2008-09: 81 games played
2009-10: 77 games played
2010-11: 60 games played
2011-12: 76 games played
2012-13: 45(of 48) games played
2013-14: 39 (of 56) games played
4 out of 6 seasons, he missed no significant time. And I know the team is playing well now with the current lineup combinations, but I've been a fan of this team long enough to know that lines and units don't stay together forever. When things start to get stale, that will be the true test of how much this team needs or doesn't need Callahan.
Is it any more difficult than proclaiming that a player's best days are behind him based on 3 months with a number of mitigating circumstances at play?
Something tells me a lot of people on this board are going to be doing a lot of grumbling when Callahan, playing for another team, puts up another 3-4 50/60 point seasons in this league, while continuing to be one of the most effective away from the puck players in the league.
What's great about this forum isn't that people are having difficult admitting that Callahan's best days are behind him (a dubious theory at best), but how quickly he is being trashed and derided simply because he wants to get paid. He watched loser bums that he carried get paid for years; why shouldn't he want to get paid? He earned it. These same fans trashing him didn't have a problem when he was playing his ass off and being one of the biggest reasons this team had any success of late, while earning money that, in relative terms, was nothing special.
You have no idea what direction they are heading in, because you have no idea what that money will be spent on instead.
Three things bother me about this post.
First--You get agitated about the notion that people think Callahan is injury prone. Other people do as well. They cry out, "no no, he only missed time in two seasons!" Watch what happens when those same people react to concerns about Cally's production rate, particularly in the playoffs. THEN the narrative becomes "He was playing hurt! He HAD to be!" You get to have it one way or the other. Either he's injury prone and that hurts his performance (even when he does play through it), or he isn't and there are serious questions about his production (particularly in the postseason). It's dishonest to discount injury in one post and cite injury in another.
Second--It isn't three months of lowering production, it's three years. Callahan's production rate peaked in the 2010-11 season. He signed his current contract with the big raise right after that season. His production rate has decreased each season since signing that contract. While I do think it is too early to make claims that a player's best years are behind him in his late 20s (though that is exactly what you did during Dubinsky's ONE down year), he's on a three year downward trend.
Third--You are putting love for a player over the best interests of the team. I get that, I do. It makes total sense with a player like Callahan. He will ALWAYS be more than he is as a player in our arena than he would be in someone else's. I'm all for keeping him, even though I think we would be a better team with what we could get for him in trade. That said, it has to be within reason.

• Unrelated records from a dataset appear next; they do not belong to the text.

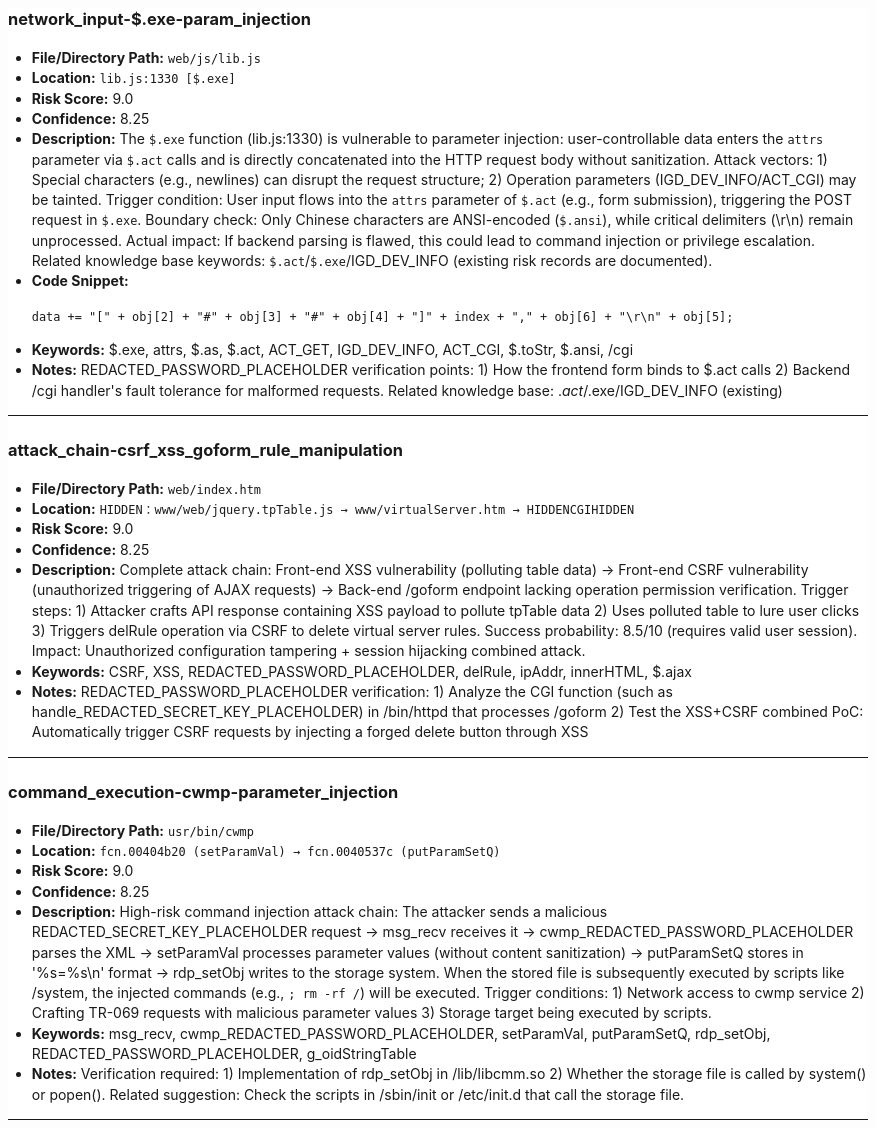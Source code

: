 ### network_input-$.exe-param_injection

- **File/Directory Path:** `web/js/lib.js`
- **Location:** `lib.js:1330 [$.exe]`
- **Risk Score:** 9.0
- **Confidence:** 8.25
- **Description:** The `$.exe` function (lib.js:1330) is vulnerable to parameter injection: user-controllable data enters the `attrs` parameter via `$.act` calls and is directly concatenated into the HTTP request body without sanitization. Attack vectors: 1) Special characters (e.g., newlines) can disrupt the request structure; 2) Operation parameters (IGD_DEV_INFO/ACT_CGI) may be tainted. Trigger condition: User input flows into the `attrs` parameter of `$.act` (e.g., form submission), triggering the POST request in `$.exe`. Boundary check: Only Chinese characters are ANSI-encoded (`$.ansi`), while critical delimiters (\r\n) remain unprocessed. Actual impact: If backend parsing is flawed, this could lead to command injection or privilege escalation. Related knowledge base keywords: `$.act`/`$.exe`/IGD_DEV_INFO (existing risk records are documented).
- **Code Snippet:**
  ```
  data += "[" + obj[2] + "#" + obj[3] + "#" + obj[4] + "]" + index + "," + obj[6] + "\r\n" + obj[5];
  ```
- **Keywords:** $.exe, attrs, $.as, $.act, ACT_GET, IGD_DEV_INFO, ACT_CGI, $.toStr, $.ansi, /cgi
- **Notes:** REDACTED_PASSWORD_PLACEHOLDER verification points: 1) How the frontend form binds to $.act calls 2) Backend /cgi handler's fault tolerance for malformed requests. Related knowledge base: $.act/$.exe/IGD_DEV_INFO (existing)

---
### attack_chain-csrf_xss_goform_rule_manipulation

- **File/Directory Path:** `web/index.htm`
- **Location:** `HIDDEN：www/web/jquery.tpTable.js → www/virtualServer.htm → HIDDENCGIHIDDEN`
- **Risk Score:** 9.0
- **Confidence:** 8.25
- **Description:** Complete attack chain: Front-end XSS vulnerability (polluting table data) → Front-end CSRF vulnerability (unauthorized triggering of AJAX requests) → Back-end /goform endpoint lacking operation permission verification. Trigger steps: 1) Attacker crafts API response containing XSS payload to pollute tpTable data 2) Uses polluted table to lure user clicks 3) Triggers delRule operation via CSRF to delete virtual server rules. Success probability: 8.5/10 (requires valid user session). Impact: Unauthorized configuration tampering + session hijacking combined attack.
- **Keywords:** CSRF, XSS, REDACTED_PASSWORD_PLACEHOLDER, delRule, ipAddr, innerHTML, $.ajax
- **Notes:** REDACTED_PASSWORD_PLACEHOLDER verification: 1) Analyze the CGI function (such as handle_REDACTED_SECRET_KEY_PLACEHOLDER) in /bin/httpd that processes /goform 2) Test the XSS+CSRF combined PoC: Automatically trigger CSRF requests by injecting a forged delete button through XSS

---
### command_execution-cwmp-parameter_injection

- **File/Directory Path:** `usr/bin/cwmp`
- **Location:** `fcn.00404b20 (setParamVal) → fcn.0040537c (putParamSetQ)`
- **Risk Score:** 9.0
- **Confidence:** 8.25
- **Description:** High-risk command injection attack chain: The attacker sends a malicious REDACTED_SECRET_KEY_PLACEHOLDER request → msg_recv receives it → cwmp_REDACTED_PASSWORD_PLACEHOLDER parses the XML → setParamVal processes parameter values (without content sanitization) → putParamSetQ stores in '%s=%s\n' format → rdp_setObj writes to the storage system. When the stored file is subsequently executed by scripts like /system, the injected commands (e.g., `; rm -rf /`) will be executed. Trigger conditions: 1) Network access to cwmp service 2) Crafting TR-069 requests with malicious parameter values 3) Storage target being executed by scripts.
- **Keywords:** msg_recv, cwmp_REDACTED_PASSWORD_PLACEHOLDER, setParamVal, putParamSetQ, rdp_setObj, REDACTED_PASSWORD_PLACEHOLDER, g_oidStringTable
- **Notes:** Verification required: 1) Implementation of rdp_setObj in /lib/libcmm.so 2) Whether the storage file is called by system() or popen(). Related suggestion: Check the scripts in /sbin/init or /etc/init.d that call the storage file.

---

He was paid based on a higher salary cap than what we have now, after a season that marked his career best production rate. He failed to live up to that cap number. There is no way that it makes sense to give him a 50% increase over the long term for that failure.
Looking at it logically, the only solution is to trade him for a big return.
Looking at it with my heart on my sleeve, I'd be comfortable with the team giving him his 6 million on a VERY short term contract (2 years) or giving him his current salary on a longer term (5 years). Both of those contracts would be generous based on his actual production.
All that being said, however, it is his right entirely to get more if he wants (and can get) more. If 4+x5 or 6x2 aren't enough, then he has every right to move on and get paid. It doesn't make him a bad person, and it doesn't denigrate what he's done for this franchise. I just don't want to see him become a hated figure like Messier became in his second tenure here. And if he's making 6+ over a long term contract, his play will
never come close to justifying that. The hate will be inevitable with those numbers.